É preciso trans-formar o movimento lGbt

Ainda hoje encontro pessoas que não sabem o significado de cada letra do movimento lGbt (G em caixa alta, de Gay Governista). Isso porque, desde da década de 80, essa sopa de letrinhas tem passado por mudanças, de GLS, GLBT, LGBT e por último LGBTI, incluindo os sujeitos Intersex.

Por vezes já inclui os sujeitos que se denominam Queers, Assexuais entre outros, e não vejo problemas em colocar o alfabeto e evidenciarmos o quanto cada sujeito é singular.

Nos últimos anos, ao menos nos últimos dois, parte do movimento T tem criticado o movimento social por ser GGGG (Gay, Gay, Gay, Gay) e, inclusive, dito que transexuais e travestis deveriam se separar do movimento. E essas pessoas têm motivos para tal.

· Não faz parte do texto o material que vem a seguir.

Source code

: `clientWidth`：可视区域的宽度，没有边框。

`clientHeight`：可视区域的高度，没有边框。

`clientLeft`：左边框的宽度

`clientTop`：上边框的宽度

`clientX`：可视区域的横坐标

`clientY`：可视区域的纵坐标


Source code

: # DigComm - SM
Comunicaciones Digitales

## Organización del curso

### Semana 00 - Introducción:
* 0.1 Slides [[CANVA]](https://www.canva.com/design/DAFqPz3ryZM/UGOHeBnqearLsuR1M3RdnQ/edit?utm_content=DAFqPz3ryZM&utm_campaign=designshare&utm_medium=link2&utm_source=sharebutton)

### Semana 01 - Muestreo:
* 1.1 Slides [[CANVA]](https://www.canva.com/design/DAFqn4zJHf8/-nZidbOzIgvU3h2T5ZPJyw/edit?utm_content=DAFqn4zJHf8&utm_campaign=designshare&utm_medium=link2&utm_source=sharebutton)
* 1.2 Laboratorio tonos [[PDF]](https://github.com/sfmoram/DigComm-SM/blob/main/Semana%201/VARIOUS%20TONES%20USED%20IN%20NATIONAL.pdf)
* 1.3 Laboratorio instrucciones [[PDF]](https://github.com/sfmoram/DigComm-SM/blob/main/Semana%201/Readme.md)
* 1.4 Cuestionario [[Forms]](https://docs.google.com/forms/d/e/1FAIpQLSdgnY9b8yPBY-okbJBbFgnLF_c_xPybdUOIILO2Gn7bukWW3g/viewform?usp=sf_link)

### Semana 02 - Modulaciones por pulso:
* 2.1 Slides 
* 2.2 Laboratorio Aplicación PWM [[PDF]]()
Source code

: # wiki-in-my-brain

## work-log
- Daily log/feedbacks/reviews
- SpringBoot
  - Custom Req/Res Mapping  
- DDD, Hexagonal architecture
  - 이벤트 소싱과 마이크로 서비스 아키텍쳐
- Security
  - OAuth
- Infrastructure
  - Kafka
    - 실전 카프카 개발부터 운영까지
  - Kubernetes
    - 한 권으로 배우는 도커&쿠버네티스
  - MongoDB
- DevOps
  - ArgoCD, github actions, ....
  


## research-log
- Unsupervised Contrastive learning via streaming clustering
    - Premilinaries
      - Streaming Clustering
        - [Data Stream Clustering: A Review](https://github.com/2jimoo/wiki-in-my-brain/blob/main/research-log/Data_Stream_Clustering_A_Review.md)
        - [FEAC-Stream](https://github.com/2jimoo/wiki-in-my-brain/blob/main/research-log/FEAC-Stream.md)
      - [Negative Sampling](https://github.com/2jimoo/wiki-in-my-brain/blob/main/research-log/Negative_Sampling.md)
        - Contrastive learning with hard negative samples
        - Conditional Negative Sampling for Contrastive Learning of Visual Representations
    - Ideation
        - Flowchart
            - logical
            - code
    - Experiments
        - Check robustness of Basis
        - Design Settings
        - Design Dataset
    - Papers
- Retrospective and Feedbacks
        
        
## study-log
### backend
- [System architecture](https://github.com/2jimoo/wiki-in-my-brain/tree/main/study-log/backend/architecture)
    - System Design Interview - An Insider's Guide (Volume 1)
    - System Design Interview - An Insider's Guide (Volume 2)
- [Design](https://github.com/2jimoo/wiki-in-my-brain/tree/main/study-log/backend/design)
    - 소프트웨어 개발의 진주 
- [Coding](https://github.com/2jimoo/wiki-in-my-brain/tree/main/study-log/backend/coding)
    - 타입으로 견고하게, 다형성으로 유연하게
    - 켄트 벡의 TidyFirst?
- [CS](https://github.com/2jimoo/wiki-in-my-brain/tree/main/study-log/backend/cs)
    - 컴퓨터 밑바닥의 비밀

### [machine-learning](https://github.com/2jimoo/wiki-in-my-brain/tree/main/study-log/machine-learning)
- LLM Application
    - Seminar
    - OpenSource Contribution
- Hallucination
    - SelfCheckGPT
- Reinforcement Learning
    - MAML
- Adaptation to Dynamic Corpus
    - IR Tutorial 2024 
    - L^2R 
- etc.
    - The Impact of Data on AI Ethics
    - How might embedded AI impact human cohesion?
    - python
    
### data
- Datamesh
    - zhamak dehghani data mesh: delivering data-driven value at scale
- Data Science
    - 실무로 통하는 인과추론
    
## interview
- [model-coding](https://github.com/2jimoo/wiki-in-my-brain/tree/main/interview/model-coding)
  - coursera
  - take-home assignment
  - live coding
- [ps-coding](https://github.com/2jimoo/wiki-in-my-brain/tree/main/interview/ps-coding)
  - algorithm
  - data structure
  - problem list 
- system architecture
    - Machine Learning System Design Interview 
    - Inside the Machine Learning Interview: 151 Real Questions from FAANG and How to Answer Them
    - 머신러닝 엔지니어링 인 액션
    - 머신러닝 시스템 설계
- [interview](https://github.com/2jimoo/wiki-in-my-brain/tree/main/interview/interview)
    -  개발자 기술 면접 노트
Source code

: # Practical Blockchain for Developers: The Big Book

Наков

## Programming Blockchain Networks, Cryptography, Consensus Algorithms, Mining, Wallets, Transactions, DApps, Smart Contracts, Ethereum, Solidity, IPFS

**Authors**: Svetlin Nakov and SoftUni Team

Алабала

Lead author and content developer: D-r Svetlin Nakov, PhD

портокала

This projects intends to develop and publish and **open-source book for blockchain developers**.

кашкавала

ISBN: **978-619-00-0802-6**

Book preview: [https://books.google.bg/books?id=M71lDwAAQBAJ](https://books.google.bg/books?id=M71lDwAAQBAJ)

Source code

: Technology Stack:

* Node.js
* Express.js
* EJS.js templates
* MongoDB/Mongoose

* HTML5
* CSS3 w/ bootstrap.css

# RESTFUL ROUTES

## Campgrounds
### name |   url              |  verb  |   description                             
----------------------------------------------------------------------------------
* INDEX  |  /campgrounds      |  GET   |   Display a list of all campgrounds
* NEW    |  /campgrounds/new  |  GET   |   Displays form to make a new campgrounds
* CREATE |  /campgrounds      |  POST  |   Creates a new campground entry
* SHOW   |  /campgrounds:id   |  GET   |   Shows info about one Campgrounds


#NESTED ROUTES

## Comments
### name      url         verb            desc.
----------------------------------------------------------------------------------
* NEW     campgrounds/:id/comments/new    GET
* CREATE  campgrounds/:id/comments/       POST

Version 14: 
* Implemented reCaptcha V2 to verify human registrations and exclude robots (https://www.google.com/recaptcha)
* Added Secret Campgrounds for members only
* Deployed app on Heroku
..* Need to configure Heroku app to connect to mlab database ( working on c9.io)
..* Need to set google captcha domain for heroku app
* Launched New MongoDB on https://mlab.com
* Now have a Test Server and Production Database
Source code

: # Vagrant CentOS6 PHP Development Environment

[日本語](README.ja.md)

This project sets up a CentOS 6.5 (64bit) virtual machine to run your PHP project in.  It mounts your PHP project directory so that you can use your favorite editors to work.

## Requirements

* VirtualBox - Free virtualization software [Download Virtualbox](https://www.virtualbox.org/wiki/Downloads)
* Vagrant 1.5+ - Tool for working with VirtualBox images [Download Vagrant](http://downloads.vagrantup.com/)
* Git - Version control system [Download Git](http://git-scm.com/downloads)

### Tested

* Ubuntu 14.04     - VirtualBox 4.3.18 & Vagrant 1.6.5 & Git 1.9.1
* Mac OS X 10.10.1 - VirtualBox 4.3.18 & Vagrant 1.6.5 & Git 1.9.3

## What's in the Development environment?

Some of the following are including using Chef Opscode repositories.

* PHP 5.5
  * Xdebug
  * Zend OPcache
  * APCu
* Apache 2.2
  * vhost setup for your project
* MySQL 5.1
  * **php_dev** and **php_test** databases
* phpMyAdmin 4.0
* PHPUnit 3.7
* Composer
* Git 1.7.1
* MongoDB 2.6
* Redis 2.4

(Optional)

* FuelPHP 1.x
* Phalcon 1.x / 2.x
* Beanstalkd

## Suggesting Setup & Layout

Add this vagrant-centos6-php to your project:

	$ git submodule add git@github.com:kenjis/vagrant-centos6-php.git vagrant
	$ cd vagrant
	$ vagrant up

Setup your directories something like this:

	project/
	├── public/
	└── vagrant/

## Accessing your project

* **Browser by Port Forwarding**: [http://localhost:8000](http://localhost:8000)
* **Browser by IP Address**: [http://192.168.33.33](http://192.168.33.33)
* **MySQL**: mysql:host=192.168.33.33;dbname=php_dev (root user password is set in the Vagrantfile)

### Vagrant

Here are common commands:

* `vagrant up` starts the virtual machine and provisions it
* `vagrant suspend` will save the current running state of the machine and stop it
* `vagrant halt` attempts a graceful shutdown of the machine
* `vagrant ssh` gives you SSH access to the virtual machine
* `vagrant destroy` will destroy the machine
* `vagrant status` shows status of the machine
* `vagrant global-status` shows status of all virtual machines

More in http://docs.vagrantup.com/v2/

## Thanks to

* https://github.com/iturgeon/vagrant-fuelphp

Não concordo com essa desarticulação, mas é preciso revermos nossas formas de organização e, está mais do que na hora de evidenciarmos o T em nossas letrinhas, ou seja, transformar o movimento em TLGBI ou qualquer outra ordem que comece com o T.

Colocar a letra T em evidência não significará nada se o movimento continuar com os caciques Gays à sua frente, dizendo que falam em nome de todxs e, por vezes, com posturas machistas, misóginas e transfóbicas.

Diferente do Deputado Jean Wyllys, que acredita que o casamento igualitário fará uma transformação na sociedade (o que ainda não aconteceu em nenhum país onde ele passou a ser permitido, vide o livro Que os outros sejam o normal, de Leandro Colling), penso que as pessoas trans tem mais a contribuir que as cerimônias, os ritos de monogamia e o pleno acesso à divisão de bens, pois elas deslocam as concepções de sexo, gênero, desejo e práticas sexuais.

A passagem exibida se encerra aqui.